Nun zu den vier Gründen, warum das Glas halb leer ist. Erstens weißt die vorgelegte Liste hanebüchene Auslassungen auf. So begrüßenswert es ist, dass europäische Verdunkelungsoasen wie Luxemburg, Österreich und die Schweiz auf der Liste stehen, so traurig ist es, dass China offenbar jegliche Listung von Hongkong und Macao erfolgreich abgewendet hat. Vor allem aber ist die Liste jener Staaten, die als unkooperativ gebrandmarkt werden, mit vier Staaten äußerst unglücklich geraten. Zwar sind Costa Rica, Malaysia (Labuan), Philippinen und Uruguay in unterschiedlichem Ausmaß tatsächlich im Steueroasengeschäft aktiv, aber ihre Bedeutung im Vergleich mit den anderen Verdunkelungsoasen ist verschwindend gering. Es wäre ein großer Fehler, baldige Sanktionen nur gegen diese Territorien anzuwenden.

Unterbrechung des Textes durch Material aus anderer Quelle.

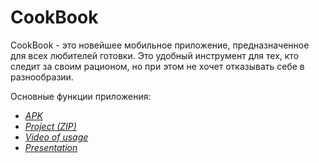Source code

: # CookBook
CookBook - это новейшее мобильное приложение, предназначенное для всех любителей готовки. Это удобный инструмент для тех, кто следит за своим рационом, но при этом не хочет отказывать себе в разнообразии.

Основные функции приложения:

- *[APK](https://github.com/FedotBegemot/MobileApp/blob/master/app-debug.apk)*
- *[Project (ZIP)](https://drive.google.com/file/d/1C54oOekk37sdFbzLukwDxe3OzBW1WjQD/view?usp=sharing)*
- *[Video of usage](https://drive.google.com/file/d/1emJTWumlHCKvGY4PjlIpA9ImeFP360Lv/view?usp=drive_link)*
- *[Presentation](https://docs.google.com/presentation/d/1Km3PGMAaj5H_hjVKooNsapnxAyC_yDbJ/edit?usp=sharing&ouid=111238461768183015954&rtpof=true&sd=true)*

Zweitens basiert diese Liste auf fragwürdigen Kriterien der OECD. Das lässt sich daran erkennen, dass wichtige europäische Verdunkelungsoasen wie Jersey, Guernsey, Isle of Man, Irland, Zypern und Malta als Territorien gehandelt werden, die Steuerstandards ausreichend implementiert hätten. Die zugrundeliegenden OECD-Standards werden von Steuerfachleuten als nicht wirkungsvoll bezeichnet. Das liegt vor allem daran, dass diese Standards nur bilaterale Verträge zum Informationsaustausch in Steuersachen vorsehen, und außerdem eine enorm hohe Hürde für effektive Kooperation errichten. Die anfragende Steuerbehörde muss für jeden Einzelfall quasi den gesamten Hinterziehungstatbestand samt beinahe strafprozessfähigem Beweisumfang an die Steueroasen übermitteln, damit die Anfrage von der Verdunkelungsoase nicht zurückgewiesen wird. Selbst im Fall dass diese Standards funktionieren würden wäre ein Geflecht von vielen tausend Einzelverträgen notwendig damit gleichmäßige Besteuerung auch nur ansatzweise für einige reiche Staaten erreicht werden könnte. Die zeitlichen und technischen Ressourcen für diese Verhandlungen wären enorm und verwaltungsökonomisch äußerst ineffizient. Nur eine deutliche Überarbeitung und Ausweitung dieses Standards unter Führung der UN im Laufe der nächsten Jahre kann Abhilfe schaffen.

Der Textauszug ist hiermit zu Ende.